Happiness, Spaghetti Sauce and Howard Moskowitz

Happiness, Spaghetti Sauce and Howard Moskowitz

I had the privilege and honor to work with Howard Moskowitz this past week as he was a keynote speaker at Nomacorc’s Wine Marketing Exchange Conference at Bardesonno in Yountville, California. If you don’t know of Howard’s reputation and influence in the food, beverage and several other industry, watch Malcolm Gladwell’s Ted Talk embedded below.

Dr. Moskowitz has his Ph.D. from Harvard. He could easily work the Borscht Belt circuit telling stories in the Catskills. Instead he has been influencing the food and beverage industry for more than 50 years. He is responsible for a brand like Prego finding a new segment (Chunky) that bubbled up into $600 million dollars of revenue over a decade. Through his scientific methods, he found an opportunity for Tropicana with Grovestand that was a remarkable success. He understood that there wasn’t THE perfect Pepsi but perfect Pepsis. He is responsible for the world having 17 olive oils, 32 mustards and all of the bazillion choices in the food aisle.

“The mind knows not what the tongue wants.”

Dr. Moskowitz is a well-known experimental psychologist in the field of psychophysics and creator of world-class market research technology. In 1969, Dr. Moskowitz earned a Ph.D. in Experimental Psychology from Harvard University and founded Mind Genomics Associates in 2014 to promote the development and use of the new science that creates an archival and action-oriented database for knowledge about how people think about the aspects of their daily life.

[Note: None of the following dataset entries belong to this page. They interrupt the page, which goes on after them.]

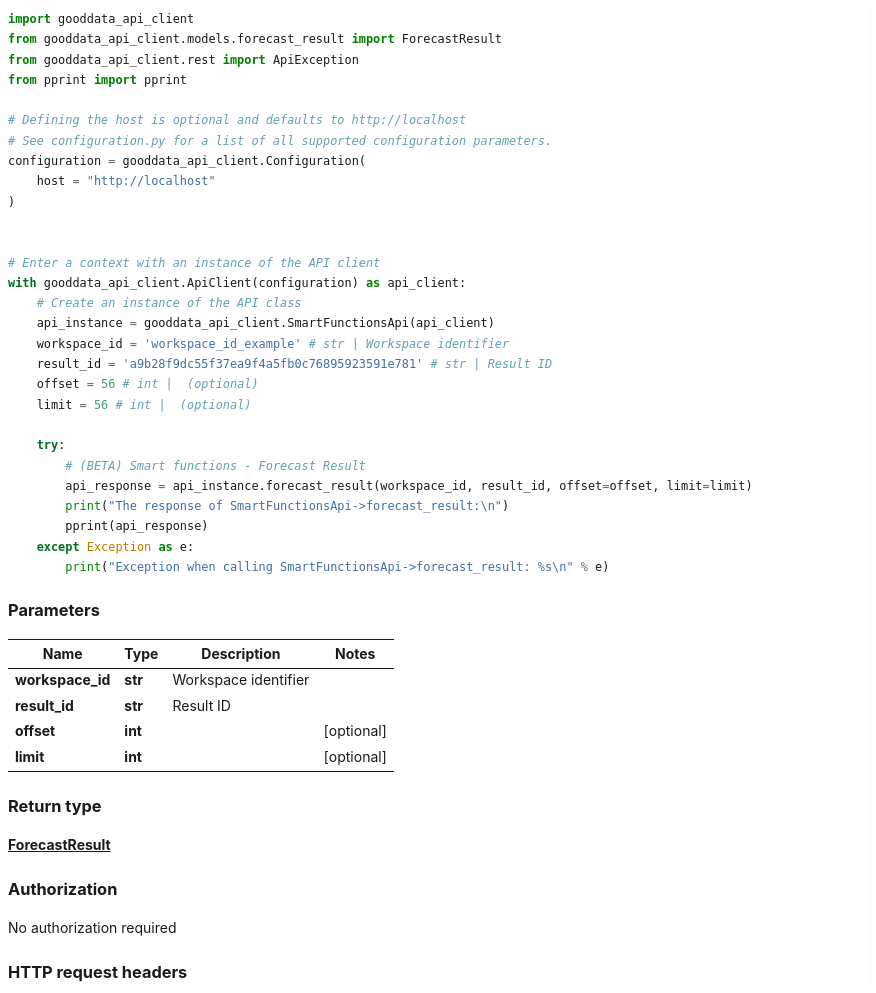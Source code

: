 
```python
import gooddata_api_client
from gooddata_api_client.models.forecast_result import ForecastResult
from gooddata_api_client.rest import ApiException
from pprint import pprint

# Defining the host is optional and defaults to http://localhost
# See configuration.py for a list of all supported configuration parameters.
configuration = gooddata_api_client.Configuration(
    host = "http://localhost"
)


# Enter a context with an instance of the API client
with gooddata_api_client.ApiClient(configuration) as api_client:
    # Create an instance of the API class
    api_instance = gooddata_api_client.SmartFunctionsApi(api_client)
    workspace_id = 'workspace_id_example' # str | Workspace identifier
    result_id = 'a9b28f9dc55f37ea9f4a5fb0c76895923591e781' # str | Result ID
    offset = 56 # int |  (optional)
    limit = 56 # int |  (optional)

    try:
        # (BETA) Smart functions - Forecast Result
        api_response = api_instance.forecast_result(workspace_id, result_id, offset=offset, limit=limit)
        print("The response of SmartFunctionsApi->forecast_result:\n")
        pprint(api_response)
    except Exception as e:
        print("Exception when calling SmartFunctionsApi->forecast_result: %s\n" % e)
```



### Parameters


Name | Type | Description  | Notes
------------- | ------------- | ------------- | -------------
 **workspace_id** | **str**| Workspace identifier | 
 **result_id** | **str**| Result ID | 
 **offset** | **int**|  | [optional] 
 **limit** | **int**|  | [optional] 

### Return type

[**ForecastResult**](ForecastResult.md)

### Authorization

No authorization required

### HTTP request headers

The science is used in business to drive 1:1 sales and marketing, and in social research to understand what is important, and what should be communicated to citizens of a country for socially relevant issues. Dr. Howard Moskowitz is also a distinguished author, speaker, and mentor to students world-wide. He has written/edited 26 books and over 400 scientific publications on the mind of the consumer. His books span a wide range of topics, ranging from business, poetry and the importance of mentoring students.

Howard and Happiness


Howard is an art form unto himself.

He is that rare human that no one will forget if they meet him once. He will rap and rhyme spontaneously when he see a pretty woman and bring in references as far and wide as Jussi Bjorling, a famous opera star from the 1950’s, to the last King of Lithuania. His memory is scary wild. He is the King of Jewish geography making connections with EVERYONE he meets and he delivers his shpiel like a proud New York Jew.

He spoke Swedish with the CEO of our company and insisted that the chef at Bouchon come out from the kitchen to be praised in rap. He needs to ask everyone their name and where they went to school. He is always in the moment, alive and celebrating life. He has no filter or censor either which is part of his allure and attraction.

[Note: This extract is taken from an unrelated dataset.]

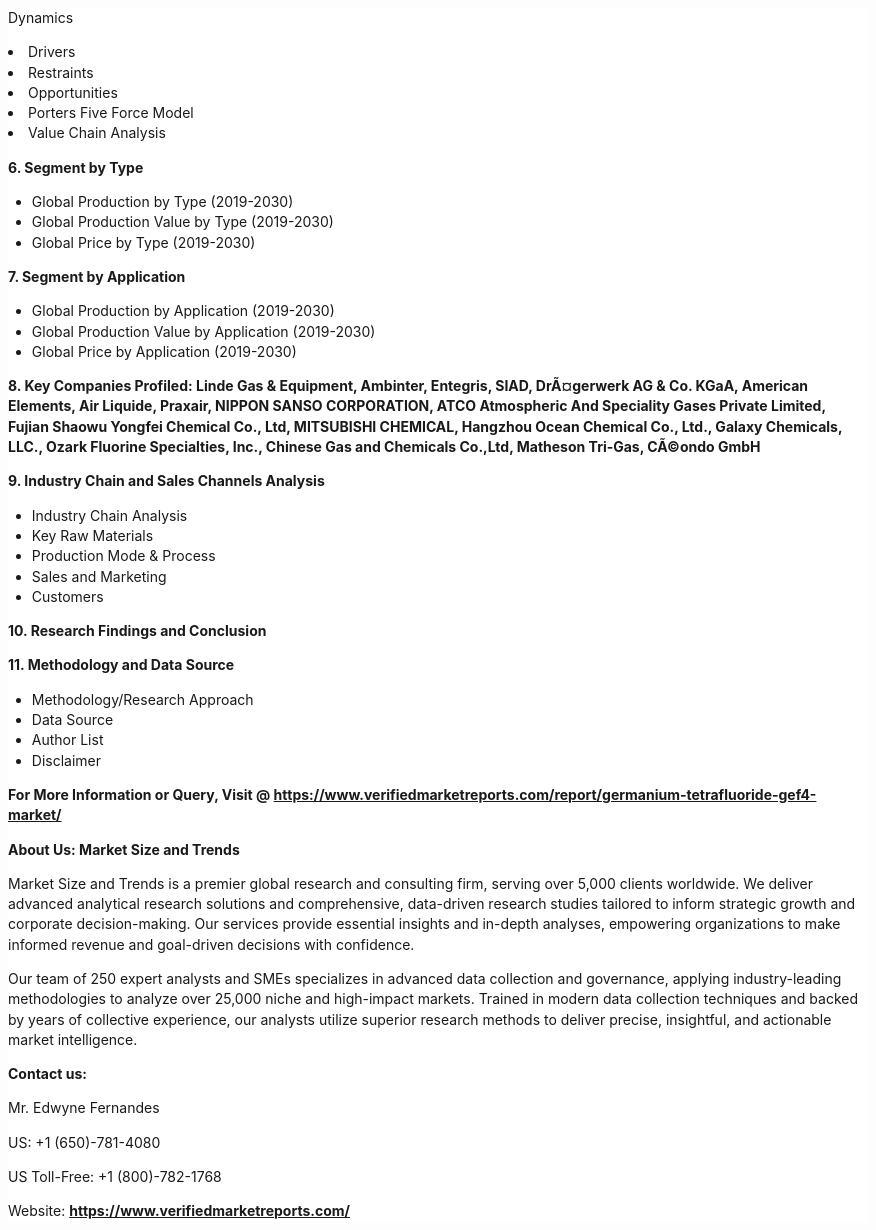Dynamics</li><li>Drivers</li><li>Restraints</li><li>Opportunities</li><li>Porters Five Force Model</li><li>Value Chain Analysis&nbsp;</li></ul><p><strong>6. Segment by Type</strong></p><ul><li>Global Production by Type (2019-2030)</li><li>Global Production Value by Type (2019-2030)</li><li>Global Price by Type (2019-2030)</li></ul><p><strong>7. Segment by Application</strong></p><ul><li>Global Production by Application (2019-2030)</li><li>Global Production Value by Application (2019-2030)</li><li>Global Price by Application (2019-2030)</li></ul><p><strong>8. Key Companies Profiled: Linde Gas & Equipment, Ambinter, Entegris, SIAD, DrÃ¤gerwerk AG & Co. KGaA, American Elements, Air Liquide, Praxair, NIPPON SANSO CORPORATION, ATCO Atmospheric And Speciality Gases Private Limited, Fujian Shaowu Yongfei Chemical Co., Ltd, MITSUBISHI CHEMICAL, Hangzhou Ocean Chemical Co., Ltd., Galaxy Chemicals, LLC., Ozark Fluorine Specialties, Inc., Chinese Gas and Chemicals Co.,Ltd, Matheson Tri-Gas, CÃ©ondo GmbH</strong></p><p><strong>9. Industry Chain and Sales Channels Analysis</strong></p><ul><li>Industry Chain Analysis</li><li>Key Raw Materials</li><li>Production Mode &amp; Process</li><li>Sales and Marketing</li><li>Customers</li></ul><p><strong>10. Research Findings and Conclusion</strong></p><p><strong>11. Methodology and Data Source</strong></p><ul><li>Methodology/Research Approach</li><li>Data Source</li><li>Author List</li><li>Disclaimer</li></ul></p><p><strong>For More Information or Query, Visit @ <a href="https://www.verifiedmarketreports.com/report/germanium-tetrafluoride-gef4-market/">https://www.verifiedmarketreports.com/report/germanium-tetrafluoride-gef4-market/</a></strong></p><p><strong>About Us: Market Size and Trends</strong></p><p>Market Size and Trends is a premier global research and consulting firm, serving over 5,000 clients worldwide. We deliver advanced analytical research solutions and comprehensive, data-driven research studies tailored to inform strategic growth and corporate decision-making. Our services provide essential insights and in-depth analyses, empowering organizations to make informed revenue and goal-driven decisions with confidence.</p><p>Our team of 250 expert analysts and SMEs specializes in advanced data collection and governance, applying industry-leading methodologies to analyze over 25,000 niche and high-impact markets. Trained in modern data collection techniques and backed by years of collective experience, our analysts utilize superior research methods to deliver precise, insightful, and actionable market intelligence.</p><p><strong>Contact us:</strong></p><p>Mr. Edwyne Fernandes</p><p>US: +1 (650)-781-4080</p><p>US Toll-Free: +1 (800)-782-1768</p><p>Website: <strong><a href="https://www.verifiedmarketreports.com/">https://www.verifiedmarketreports.com/</a></strong></p>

With each person he meets, he will find a common connection to anyone and will do it with humor, wit and abstract references. He is like Jackie Mason meets Kevin Bacon. Why Google something when you could just ask Howard.

Howard and Steve Rappaport are collaborators working on a research project called Millennials, Mindsets and Money. Steve and I went to graduate school together in the 1970’s at Annenberg at the University of Pennsylvania in Philadelphia. He is a noted author, speaker and consultant who helps brands grow through keen and critical insights.

Through the happenstance of Mitch Joel’s fabulous podcast, I heard Howard and Steve speaking about their new research. They are looking across multiple categories to analyze mindsets of millennials.  They wanted to find a sponsor for the wine segment which is what brought us together. The project’s goal is to analyzing mindsets to help provide the right message to a consumer who has a unique set of interests as it relates to a particular product category like wine, craft beer or insurance.

If a marketer communicates to you about how well their wine goes with lamb, yet you prefer wine by itself or, you don’t eat meat, the message may turn you off. But if you are looking for the perfect wine to drink and enjoy on its own that meets other criteria of purchase a different message can influence your actions.  Howard’s big vision is to map the mindset of consumers for all categories and connect it to the extensive databases with consumer purchases. Their work is both simple and complex in the search for some common mindset clusters. Actually, his even bigger vision is world peace enabled through his scientific approach called Cognitive Economics.

And here is a hint should you ever be fortunate enough to meet Howard- bring a bottle of Slivowitz, a  plum brandy from the Czech Republic. And then sit back and enjoy the show.

So as the last King of a Lithuanian Prince of Slivivitz said, “Don’t worry, be Howard.”